▸ Problem to solve:
Return exactly these lines and no others: the one containing "### Paso 5: Usar App custom en tienda base" and all that follow it to the end of the listing below.

▸ Task material:
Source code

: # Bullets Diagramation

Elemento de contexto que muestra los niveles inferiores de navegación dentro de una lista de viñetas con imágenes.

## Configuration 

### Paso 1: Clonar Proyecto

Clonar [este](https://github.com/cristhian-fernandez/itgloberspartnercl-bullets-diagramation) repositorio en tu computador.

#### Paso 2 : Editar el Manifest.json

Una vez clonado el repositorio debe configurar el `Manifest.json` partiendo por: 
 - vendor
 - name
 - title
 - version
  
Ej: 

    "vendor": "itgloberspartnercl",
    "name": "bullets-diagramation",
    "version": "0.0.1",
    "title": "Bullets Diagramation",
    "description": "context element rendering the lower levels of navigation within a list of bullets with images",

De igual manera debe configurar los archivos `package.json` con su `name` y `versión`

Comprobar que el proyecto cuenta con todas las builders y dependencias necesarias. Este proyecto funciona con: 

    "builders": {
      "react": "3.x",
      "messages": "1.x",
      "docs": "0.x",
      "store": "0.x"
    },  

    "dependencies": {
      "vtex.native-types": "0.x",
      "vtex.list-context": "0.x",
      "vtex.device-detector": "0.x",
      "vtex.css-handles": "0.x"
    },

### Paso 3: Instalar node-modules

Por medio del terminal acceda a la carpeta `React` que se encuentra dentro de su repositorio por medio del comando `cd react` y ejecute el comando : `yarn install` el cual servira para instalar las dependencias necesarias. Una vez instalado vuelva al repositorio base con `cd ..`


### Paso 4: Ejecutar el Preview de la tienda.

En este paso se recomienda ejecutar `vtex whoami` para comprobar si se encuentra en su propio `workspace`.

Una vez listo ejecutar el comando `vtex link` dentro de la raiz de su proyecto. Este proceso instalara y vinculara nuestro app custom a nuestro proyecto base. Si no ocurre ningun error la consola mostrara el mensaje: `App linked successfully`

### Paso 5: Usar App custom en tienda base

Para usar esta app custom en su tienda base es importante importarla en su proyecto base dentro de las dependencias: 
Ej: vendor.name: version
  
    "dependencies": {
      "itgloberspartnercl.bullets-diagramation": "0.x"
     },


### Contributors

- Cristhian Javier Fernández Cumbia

▸ Solution for this problem:
### Paso 5: Usar App custom en tienda base

Para usar esta app custom en su tienda base es importante importarla en su proyecto base dentro de las dependencias: 
Ej: vendor.name: version
  
    "dependencies": {
      "itgloberspartnercl.bullets-diagramation": "0.x"
     },


### Contributors

- Cristhian Javier Fernández Cumbia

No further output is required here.